A privacy advocacy group is suing the Office of Director of National Intelligence in effort to force the agency to turn over records of who is on the Intelligence Oversight Board, (IOB), the presidentially appointed panel responsible for oversight of the nation's intelligence agencies.
The Electronic Frontier Foundation says it wants the identities of the board members revealed so it can be determined whether they are appropriate to be deciding whether the government has overstepped its bounds.
“The IOB has a critically important mission – civilian oversight of America’s intelligence activities,” said Mark Rumold, an open government legal fellow with the group.
“The board exists to make sure government agencies are not overstepping their authority and abusing citizens’ rights,” he said. “History has shown that intelligence agencies overseeing their own behavior is like the fox guarding the henhouse. If the IOB is ineffective, impaired, or short-staffed, that’s information Americans need to know.”
President Obama hasn’t announced any appointments to the IOB since he took office in 2009.
The group says it brought the lawsuit after the Office of the Director of National Intelligence didn't respond to a Freedom of Information Act request for membership, vacancies and other information about the IOB made earlier this year.
The national intelligence office told FoxNews.com on Saturday that no one would be available to comment until Monday.

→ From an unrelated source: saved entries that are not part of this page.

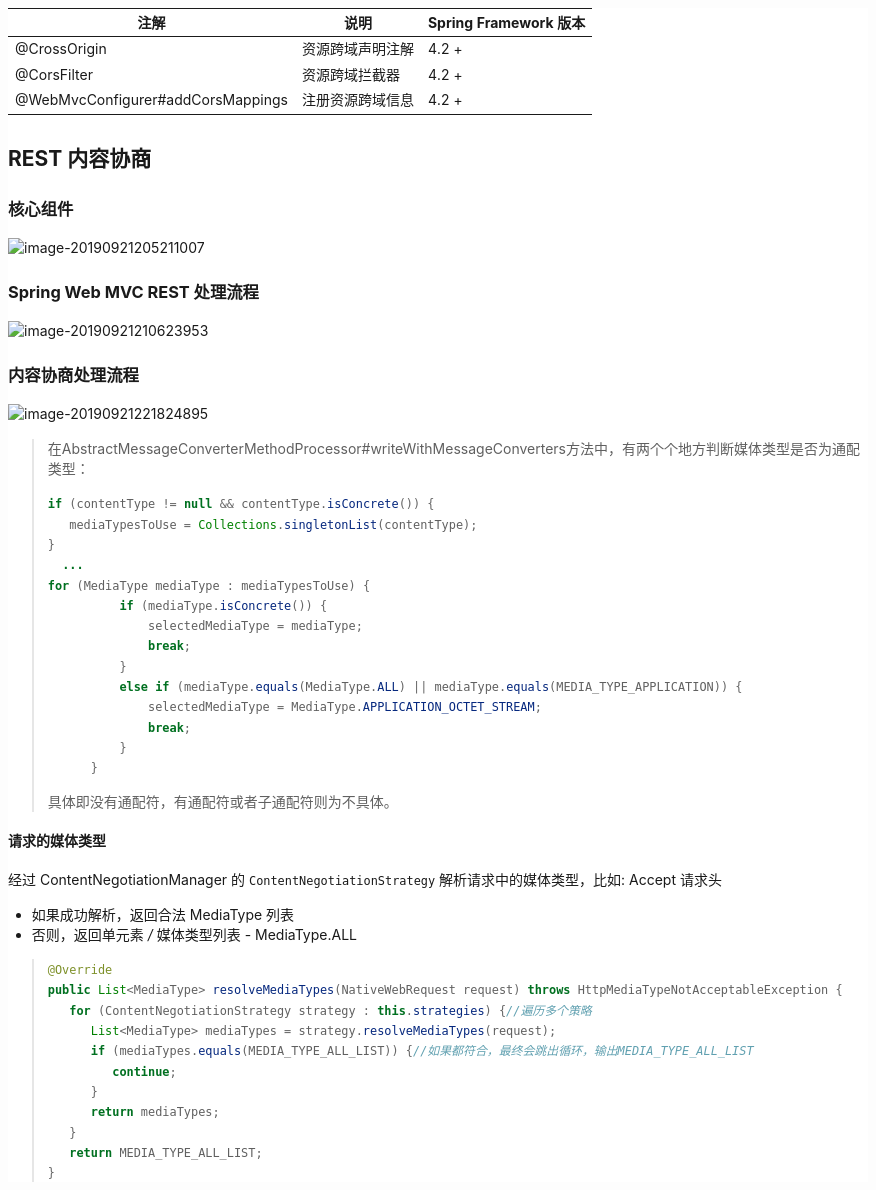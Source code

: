 | 注解                              | 说明             | Spring Framework 版本 |
| --------------------------------- | ---------------- | --------------------- |
| @CrossOrigin                      | 资源跨域声明注解 | 4.2 +                 |
| @CorsFilter                       | 资源跨域拦截器   | 4.2 +                 |
| @WebMvcConfigurer#addCorsMappings | 注册资源跨域信息 | 4.2 +                 |

## REST 内容协商

### 核心组件

![image-20190921205211007](/Users/jack/Desktop/md/images/image-20190921205211007.png)

### Spring Web MVC REST 处理流程

![image-20190921210623953](/Users/jack/Desktop/md/images/image-20190921210623953.png)

### 内容协商处理流程

![image-20190921221824895](/Users/jack/Desktop/md/images/image-20190921221824895.png)

> 在AbstractMessageConverterMethodProcessor#writeWithMessageConverters方法中，有两个个地方判断媒体类型是否为通配类型：
>
> ```java
> if (contentType != null && contentType.isConcrete()) {
>    mediaTypesToUse = Collections.singletonList(contentType);
> }
> 	...
> for (MediaType mediaType : mediaTypesToUse) {
> 			if (mediaType.isConcrete()) {
> 				selectedMediaType = mediaType;
> 				break;
> 			}
> 			else if (mediaType.equals(MediaType.ALL) || mediaType.equals(MEDIA_TYPE_APPLICATION)) {
> 				selectedMediaType = MediaType.APPLICATION_OCTET_STREAM;
> 				break;
> 			}
> 		}
> ```
>
> 具体即没有通配符，有通配符或者子通配符则为不具体。

#### 请求的媒体类型

经过 ContentNegotiationManager 的 `ContentNegotiationStrategy` 解析请求中的媒体类型，比如: Accept 请求头

- 如果成功解析，返回合法 MediaType 列表 
- 否则，返回单元素 */* 媒体类型列表 - MediaType.ALL

> ```java
> @Override
> public List<MediaType> resolveMediaTypes(NativeWebRequest request) throws HttpMediaTypeNotAcceptableException {
>    for (ContentNegotiationStrategy strategy : this.strategies) {//遍历多个策略	
>       List<MediaType> mediaTypes = strategy.resolveMediaTypes(request);
>       if (mediaTypes.equals(MEDIA_TYPE_ALL_LIST)) {//如果都符合，最终会跳出循环，输出MEDIA_TYPE_ALL_LIST
>          continue;
>       }
>       return mediaTypes;
>    }
>    return MEDIA_TYPE_ALL_LIST;
> }
> ```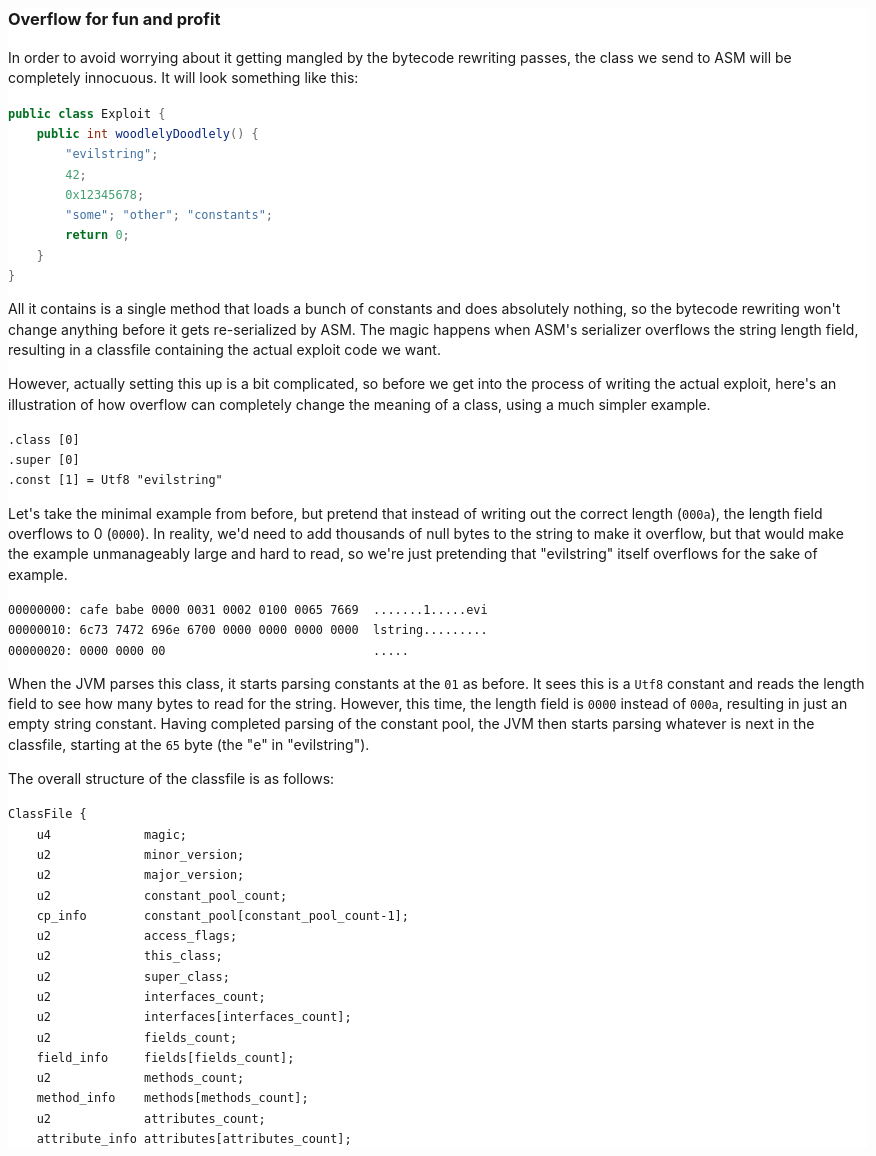 ### Overflow for fun and profit

In order to avoid worrying about it getting mangled by the bytecode rewriting passes, the class we send to ASM will be completely innocuous. It will look something like this:

```java
public class Exploit {
    public int woodlelyDoodlely() {
        "evilstring";
        42;
        0x12345678;
        "some"; "other"; "constants";
        return 0;
    }
}
```

All it contains is a single method that loads a bunch of constants and does absolutely nothing, so the bytecode rewriting won't change anything before it gets re-serialized by ASM. The magic happens when ASM's serializer overflows the string length field, resulting in a classfile containing the actual exploit code we want. 

However, actually setting this up is a bit complicated, so before we get into the process of writing the actual exploit, here's an illustration of how overflow can completely change the meaning of a class, using a much simpler example.

```
.class [0]
.super [0]
.const [1] = Utf8 "evilstring"
```

Let's take the minimal example from before, but pretend that instead of writing out the correct length (`000a`), the length field overflows to 0 (`0000`). In reality, we'd need to add thousands of null bytes to the string to make it overflow, but that would make the example unmanageably large and hard to read, so we're just pretending that "evilstring" itself overflows for the sake of example.

```
00000000: cafe babe 0000 0031 0002 0100 0065 7669  .......1.....evi
00000010: 6c73 7472 696e 6700 0000 0000 0000 0000  lstring.........
00000020: 0000 0000 00                             .....
```

When the JVM parses this class, it starts parsing constants at the `01` as before. It sees this is a `Utf8` constant and reads the length field to see how many bytes to read for the string. However, this time, the length field is `0000` instead of `000a`, resulting in just an empty string constant. Having completed parsing of the constant pool, the JVM then starts parsing whatever is next in the classfile, starting at the `65` byte (the "e" in "evilstring").

The overall structure of the classfile is as follows:

```
ClassFile {
    u4             magic;
    u2             minor_version;
    u2             major_version;
    u2             constant_pool_count;
    cp_info        constant_pool[constant_pool_count-1];
    u2             access_flags;
    u2             this_class;
    u2             super_class;
    u2             interfaces_count;
    u2             interfaces[interfaces_count];
    u2             fields_count;
    field_info     fields[fields_count];
    u2             methods_count;
    method_info    methods[methods_count];
    u2             attributes_count;
    attribute_info attributes[attributes_count];
```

The EFF said its ongoing litigation work under the Freedom of Information Act has revealed widespread violations in intelligence investigations, including a recent discovery that the U.S. Army issued three National Security Letters for phone records, even though the law allows only the FBI to make the requests. The group said it also obtained documents showing how the Army improperly tried to probe participants at a law school conference on Islamic law.
“We’re trying to create a picture of the federal government’s intelligence violations as Congress considers updates and changes to current surveillance law and oversight,” said Jennifer Lynch, a staff attorney for EFF. “Part of that picture is who is on the IOB. We’re asking the government to follow the law and release the records on IOB membership.”